━━ Source material

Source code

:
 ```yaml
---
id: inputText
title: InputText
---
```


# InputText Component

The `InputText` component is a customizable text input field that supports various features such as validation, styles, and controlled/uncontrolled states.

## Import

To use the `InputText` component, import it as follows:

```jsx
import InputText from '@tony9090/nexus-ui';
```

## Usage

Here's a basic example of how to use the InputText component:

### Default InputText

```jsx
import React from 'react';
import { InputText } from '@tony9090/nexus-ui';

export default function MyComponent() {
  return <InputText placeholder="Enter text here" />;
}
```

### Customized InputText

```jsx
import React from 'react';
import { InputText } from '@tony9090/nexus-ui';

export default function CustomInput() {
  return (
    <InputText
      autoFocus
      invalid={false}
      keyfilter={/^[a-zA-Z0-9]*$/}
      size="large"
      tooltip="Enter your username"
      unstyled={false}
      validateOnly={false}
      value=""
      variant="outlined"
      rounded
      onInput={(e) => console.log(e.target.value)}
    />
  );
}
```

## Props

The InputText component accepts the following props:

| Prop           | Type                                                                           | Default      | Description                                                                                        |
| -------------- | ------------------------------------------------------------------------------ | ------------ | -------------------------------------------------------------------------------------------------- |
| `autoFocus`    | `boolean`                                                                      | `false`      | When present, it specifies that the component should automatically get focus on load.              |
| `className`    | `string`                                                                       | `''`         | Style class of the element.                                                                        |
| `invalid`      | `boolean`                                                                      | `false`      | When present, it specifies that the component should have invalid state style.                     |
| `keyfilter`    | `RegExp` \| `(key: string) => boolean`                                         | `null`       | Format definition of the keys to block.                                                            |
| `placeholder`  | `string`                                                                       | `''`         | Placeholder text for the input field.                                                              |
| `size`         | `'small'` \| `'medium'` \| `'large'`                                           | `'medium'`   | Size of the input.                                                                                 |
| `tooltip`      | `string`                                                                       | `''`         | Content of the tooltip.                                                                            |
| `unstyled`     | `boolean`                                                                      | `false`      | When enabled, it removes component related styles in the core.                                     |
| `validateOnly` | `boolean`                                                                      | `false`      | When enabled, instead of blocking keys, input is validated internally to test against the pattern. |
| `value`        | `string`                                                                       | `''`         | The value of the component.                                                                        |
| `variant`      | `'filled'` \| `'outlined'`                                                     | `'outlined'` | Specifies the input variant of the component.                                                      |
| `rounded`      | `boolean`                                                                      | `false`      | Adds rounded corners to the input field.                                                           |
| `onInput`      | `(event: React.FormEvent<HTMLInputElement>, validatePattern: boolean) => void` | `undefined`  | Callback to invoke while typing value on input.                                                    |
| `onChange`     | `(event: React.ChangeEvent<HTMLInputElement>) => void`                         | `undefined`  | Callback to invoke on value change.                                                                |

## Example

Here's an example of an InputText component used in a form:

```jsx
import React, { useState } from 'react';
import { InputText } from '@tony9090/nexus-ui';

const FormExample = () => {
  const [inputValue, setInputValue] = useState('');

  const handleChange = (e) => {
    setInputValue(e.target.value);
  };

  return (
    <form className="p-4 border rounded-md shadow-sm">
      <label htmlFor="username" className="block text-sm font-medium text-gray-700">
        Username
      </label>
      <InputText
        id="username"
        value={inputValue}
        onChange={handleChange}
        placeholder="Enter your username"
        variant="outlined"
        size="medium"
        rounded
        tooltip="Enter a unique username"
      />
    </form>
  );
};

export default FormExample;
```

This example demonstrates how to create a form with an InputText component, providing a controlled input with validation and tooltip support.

━━━━

_Exercise instructions_:
Where a line in the entries holds the word "Enter", copy that line.

_Completed task_:
  return <InputText placeholder="Enter text here" />;
      tooltip="Enter your username"
        placeholder="Enter your username"
        tooltip="Enter a unique username"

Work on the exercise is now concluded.